A Phase III Trial of Post-Surgical Stereotactic Radiosurgery (SRS) Compared With Whole Brain Radiotherapy (WBRT) for Resected Metastatic Brain Disease
OBJECTIVES:
Primary
- To ascertain in patients with one to four brain metastases whether there is improved
overall survival in patients who receive stereotactic radiosurgery (SRS) to the
surgical bed compared to patients who receive whole-brain radiotherapy (WBRT).
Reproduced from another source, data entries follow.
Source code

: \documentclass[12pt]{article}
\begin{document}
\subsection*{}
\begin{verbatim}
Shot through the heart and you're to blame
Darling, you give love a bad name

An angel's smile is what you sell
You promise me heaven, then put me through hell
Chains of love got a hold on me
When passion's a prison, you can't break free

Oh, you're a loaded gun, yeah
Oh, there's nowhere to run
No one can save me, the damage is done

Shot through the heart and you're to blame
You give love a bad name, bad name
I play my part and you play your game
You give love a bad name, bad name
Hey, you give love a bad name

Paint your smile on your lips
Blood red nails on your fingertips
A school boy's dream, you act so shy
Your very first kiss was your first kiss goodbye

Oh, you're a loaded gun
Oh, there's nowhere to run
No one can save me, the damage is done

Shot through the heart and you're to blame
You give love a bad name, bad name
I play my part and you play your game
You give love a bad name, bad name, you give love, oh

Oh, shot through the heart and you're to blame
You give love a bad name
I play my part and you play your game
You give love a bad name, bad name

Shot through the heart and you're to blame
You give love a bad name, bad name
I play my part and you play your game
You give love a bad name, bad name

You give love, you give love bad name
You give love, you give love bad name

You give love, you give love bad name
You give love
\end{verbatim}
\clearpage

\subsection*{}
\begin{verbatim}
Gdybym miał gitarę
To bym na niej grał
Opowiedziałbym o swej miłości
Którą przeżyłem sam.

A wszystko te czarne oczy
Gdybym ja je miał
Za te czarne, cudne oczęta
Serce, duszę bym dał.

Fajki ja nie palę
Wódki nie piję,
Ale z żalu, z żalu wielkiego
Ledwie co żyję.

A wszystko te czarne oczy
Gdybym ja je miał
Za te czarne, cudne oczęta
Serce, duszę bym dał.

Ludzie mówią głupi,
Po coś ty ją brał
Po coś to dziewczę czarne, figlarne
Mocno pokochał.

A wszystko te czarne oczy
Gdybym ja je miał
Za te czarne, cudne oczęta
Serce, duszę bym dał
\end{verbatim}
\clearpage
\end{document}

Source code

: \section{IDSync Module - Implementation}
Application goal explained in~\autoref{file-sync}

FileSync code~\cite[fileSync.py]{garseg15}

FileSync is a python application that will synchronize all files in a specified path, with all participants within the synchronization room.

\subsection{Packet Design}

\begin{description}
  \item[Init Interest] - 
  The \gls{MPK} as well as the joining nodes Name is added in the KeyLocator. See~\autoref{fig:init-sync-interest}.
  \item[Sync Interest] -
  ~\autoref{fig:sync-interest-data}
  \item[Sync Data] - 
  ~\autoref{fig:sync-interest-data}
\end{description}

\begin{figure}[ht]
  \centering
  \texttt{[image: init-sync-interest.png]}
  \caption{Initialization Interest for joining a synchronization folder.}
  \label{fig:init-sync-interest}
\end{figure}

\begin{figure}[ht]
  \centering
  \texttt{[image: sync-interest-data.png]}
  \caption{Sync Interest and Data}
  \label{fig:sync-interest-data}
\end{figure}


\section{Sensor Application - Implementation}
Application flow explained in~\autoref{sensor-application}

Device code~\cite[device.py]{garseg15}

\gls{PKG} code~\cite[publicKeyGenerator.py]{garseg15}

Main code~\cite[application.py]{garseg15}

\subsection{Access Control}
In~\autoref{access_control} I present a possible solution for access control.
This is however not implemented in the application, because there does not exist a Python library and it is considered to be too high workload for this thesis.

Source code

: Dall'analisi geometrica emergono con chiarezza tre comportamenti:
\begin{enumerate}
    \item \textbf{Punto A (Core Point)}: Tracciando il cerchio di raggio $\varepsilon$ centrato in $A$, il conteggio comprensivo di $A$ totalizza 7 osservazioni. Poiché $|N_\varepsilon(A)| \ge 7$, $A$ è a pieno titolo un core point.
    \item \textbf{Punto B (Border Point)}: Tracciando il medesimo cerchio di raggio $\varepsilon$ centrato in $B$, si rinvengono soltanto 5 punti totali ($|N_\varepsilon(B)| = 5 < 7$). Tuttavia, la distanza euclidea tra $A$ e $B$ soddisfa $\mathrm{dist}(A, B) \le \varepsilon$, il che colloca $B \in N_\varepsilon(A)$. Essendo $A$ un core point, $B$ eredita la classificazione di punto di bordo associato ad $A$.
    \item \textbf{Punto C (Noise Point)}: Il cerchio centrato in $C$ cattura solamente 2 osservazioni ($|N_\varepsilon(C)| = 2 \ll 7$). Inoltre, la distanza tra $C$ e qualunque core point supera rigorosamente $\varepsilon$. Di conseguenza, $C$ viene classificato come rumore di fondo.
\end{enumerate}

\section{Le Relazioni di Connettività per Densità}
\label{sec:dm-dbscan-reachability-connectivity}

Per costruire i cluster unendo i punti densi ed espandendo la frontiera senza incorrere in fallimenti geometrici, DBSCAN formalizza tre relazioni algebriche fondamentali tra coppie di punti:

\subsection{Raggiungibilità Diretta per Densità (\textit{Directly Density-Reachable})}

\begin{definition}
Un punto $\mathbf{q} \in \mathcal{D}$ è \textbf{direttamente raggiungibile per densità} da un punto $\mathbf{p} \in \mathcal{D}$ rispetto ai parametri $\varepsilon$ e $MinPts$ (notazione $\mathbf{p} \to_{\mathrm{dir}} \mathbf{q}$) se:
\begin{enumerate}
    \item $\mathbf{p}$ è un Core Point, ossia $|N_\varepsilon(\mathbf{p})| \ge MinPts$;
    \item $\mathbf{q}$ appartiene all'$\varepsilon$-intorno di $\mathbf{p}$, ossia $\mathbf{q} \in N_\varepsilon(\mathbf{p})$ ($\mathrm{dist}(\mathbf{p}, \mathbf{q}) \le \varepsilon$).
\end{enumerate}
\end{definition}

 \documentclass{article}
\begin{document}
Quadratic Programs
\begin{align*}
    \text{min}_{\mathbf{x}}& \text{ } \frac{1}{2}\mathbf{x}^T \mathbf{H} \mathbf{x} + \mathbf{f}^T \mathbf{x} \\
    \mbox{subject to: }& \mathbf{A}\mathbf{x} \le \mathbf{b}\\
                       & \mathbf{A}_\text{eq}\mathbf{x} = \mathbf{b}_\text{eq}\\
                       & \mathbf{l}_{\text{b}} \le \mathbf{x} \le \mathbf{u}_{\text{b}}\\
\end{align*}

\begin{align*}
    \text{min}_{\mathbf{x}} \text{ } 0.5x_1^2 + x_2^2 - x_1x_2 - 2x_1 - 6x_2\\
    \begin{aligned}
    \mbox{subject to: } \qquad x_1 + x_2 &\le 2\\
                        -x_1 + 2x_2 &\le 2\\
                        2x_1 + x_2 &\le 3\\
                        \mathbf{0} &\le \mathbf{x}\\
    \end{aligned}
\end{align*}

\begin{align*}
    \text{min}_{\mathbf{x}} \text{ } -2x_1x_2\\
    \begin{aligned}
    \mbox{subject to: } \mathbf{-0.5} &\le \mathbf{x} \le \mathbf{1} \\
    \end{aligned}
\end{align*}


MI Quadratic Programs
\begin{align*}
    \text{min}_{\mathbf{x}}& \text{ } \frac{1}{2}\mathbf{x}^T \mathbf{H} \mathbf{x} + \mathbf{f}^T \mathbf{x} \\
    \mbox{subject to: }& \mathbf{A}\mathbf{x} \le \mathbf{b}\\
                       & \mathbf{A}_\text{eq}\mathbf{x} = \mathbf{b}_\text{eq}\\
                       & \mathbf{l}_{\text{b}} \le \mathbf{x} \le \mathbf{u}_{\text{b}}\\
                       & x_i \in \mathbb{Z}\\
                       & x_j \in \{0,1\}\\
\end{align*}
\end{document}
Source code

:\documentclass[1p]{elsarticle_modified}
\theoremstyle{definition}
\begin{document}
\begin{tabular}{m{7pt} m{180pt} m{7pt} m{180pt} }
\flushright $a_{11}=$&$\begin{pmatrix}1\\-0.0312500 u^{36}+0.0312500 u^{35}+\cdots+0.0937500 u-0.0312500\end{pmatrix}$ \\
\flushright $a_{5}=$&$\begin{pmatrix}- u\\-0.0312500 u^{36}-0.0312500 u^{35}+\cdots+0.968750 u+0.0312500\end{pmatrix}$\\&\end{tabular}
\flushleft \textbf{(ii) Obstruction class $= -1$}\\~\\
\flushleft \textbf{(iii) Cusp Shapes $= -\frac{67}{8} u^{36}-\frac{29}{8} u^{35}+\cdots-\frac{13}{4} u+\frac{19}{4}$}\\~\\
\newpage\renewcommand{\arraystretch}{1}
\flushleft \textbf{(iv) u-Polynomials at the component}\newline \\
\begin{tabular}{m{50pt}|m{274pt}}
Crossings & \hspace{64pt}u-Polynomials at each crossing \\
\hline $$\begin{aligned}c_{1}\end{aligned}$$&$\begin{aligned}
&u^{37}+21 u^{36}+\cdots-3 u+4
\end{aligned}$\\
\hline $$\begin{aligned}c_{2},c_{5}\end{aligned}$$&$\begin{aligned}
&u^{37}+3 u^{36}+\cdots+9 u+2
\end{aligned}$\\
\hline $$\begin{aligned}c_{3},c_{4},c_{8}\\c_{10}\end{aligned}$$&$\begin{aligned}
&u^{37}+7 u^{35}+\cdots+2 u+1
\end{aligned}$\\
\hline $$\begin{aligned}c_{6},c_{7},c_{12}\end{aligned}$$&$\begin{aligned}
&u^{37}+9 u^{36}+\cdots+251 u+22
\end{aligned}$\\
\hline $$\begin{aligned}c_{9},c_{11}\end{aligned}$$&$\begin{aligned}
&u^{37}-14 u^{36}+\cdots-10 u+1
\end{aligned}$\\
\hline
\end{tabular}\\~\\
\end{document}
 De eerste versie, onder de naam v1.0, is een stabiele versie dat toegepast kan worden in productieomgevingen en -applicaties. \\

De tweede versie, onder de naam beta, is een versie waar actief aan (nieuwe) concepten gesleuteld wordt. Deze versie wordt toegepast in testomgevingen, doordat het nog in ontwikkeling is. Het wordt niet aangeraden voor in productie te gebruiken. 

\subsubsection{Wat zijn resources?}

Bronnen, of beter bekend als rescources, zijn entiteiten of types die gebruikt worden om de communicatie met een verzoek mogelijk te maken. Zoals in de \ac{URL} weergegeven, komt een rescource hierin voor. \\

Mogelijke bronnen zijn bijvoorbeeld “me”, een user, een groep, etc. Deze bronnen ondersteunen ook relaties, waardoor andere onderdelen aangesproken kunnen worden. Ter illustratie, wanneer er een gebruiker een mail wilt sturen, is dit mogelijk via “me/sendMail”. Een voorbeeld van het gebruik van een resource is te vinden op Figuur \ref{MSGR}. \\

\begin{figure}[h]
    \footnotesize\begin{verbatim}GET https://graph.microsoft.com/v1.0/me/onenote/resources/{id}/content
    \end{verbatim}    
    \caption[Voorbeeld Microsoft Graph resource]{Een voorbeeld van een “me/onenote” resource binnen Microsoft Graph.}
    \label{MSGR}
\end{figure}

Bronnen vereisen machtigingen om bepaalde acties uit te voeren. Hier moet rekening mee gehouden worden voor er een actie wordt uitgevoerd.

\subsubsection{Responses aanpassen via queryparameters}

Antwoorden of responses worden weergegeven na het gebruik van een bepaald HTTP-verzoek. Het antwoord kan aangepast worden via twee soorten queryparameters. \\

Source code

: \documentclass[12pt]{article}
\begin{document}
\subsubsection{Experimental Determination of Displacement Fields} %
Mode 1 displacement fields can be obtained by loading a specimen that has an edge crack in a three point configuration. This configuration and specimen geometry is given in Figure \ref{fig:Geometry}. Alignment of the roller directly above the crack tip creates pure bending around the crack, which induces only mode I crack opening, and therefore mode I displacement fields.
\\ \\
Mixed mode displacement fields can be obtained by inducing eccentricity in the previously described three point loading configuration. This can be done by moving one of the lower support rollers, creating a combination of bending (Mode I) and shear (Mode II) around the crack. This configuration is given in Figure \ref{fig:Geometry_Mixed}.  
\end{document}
- To ascertain in patients with one to four brain metastases whether there is less
neurocognitive progression at 6 months post-radiation in patients who receive SRS to
the surgical bed compared to patients who receive WBRT.
Secondary
- To ascertain in patients with resected brain metastases whether there is improved
quality-of-life (QOL) in patients who receive SRS to the surgical bed compared to
patients who receive WBRT.
- To ascertain in patients with one to four brain metastases whether there is equal
longer time to central nervous system (CNS) failure (brain) in patients who receive SRS
to the surgical bed compared to patients who receive WBRT.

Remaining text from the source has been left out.